▸ **What is expected**: Report, as a bare number, how many lines in the data contain "texttt".

▸ **Records for processing**:
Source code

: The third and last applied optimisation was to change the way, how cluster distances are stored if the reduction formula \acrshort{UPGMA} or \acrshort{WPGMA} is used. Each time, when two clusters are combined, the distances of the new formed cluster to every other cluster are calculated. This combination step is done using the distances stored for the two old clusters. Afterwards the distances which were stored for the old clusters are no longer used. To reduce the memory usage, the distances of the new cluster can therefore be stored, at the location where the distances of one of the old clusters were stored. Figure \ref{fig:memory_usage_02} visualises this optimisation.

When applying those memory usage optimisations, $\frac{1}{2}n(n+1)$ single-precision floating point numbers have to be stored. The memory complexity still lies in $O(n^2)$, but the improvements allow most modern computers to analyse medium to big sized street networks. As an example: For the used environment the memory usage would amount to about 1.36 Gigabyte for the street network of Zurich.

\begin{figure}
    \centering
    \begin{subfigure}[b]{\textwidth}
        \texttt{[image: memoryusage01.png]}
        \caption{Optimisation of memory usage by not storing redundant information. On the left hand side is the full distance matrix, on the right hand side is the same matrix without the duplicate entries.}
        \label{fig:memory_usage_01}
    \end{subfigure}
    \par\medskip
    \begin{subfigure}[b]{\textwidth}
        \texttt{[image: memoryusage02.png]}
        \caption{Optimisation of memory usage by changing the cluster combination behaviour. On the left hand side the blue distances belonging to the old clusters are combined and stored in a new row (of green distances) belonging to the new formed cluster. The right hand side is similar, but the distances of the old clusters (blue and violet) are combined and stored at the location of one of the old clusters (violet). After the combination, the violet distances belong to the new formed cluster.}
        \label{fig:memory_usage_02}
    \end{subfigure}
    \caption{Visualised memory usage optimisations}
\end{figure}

▸ **Result**: 2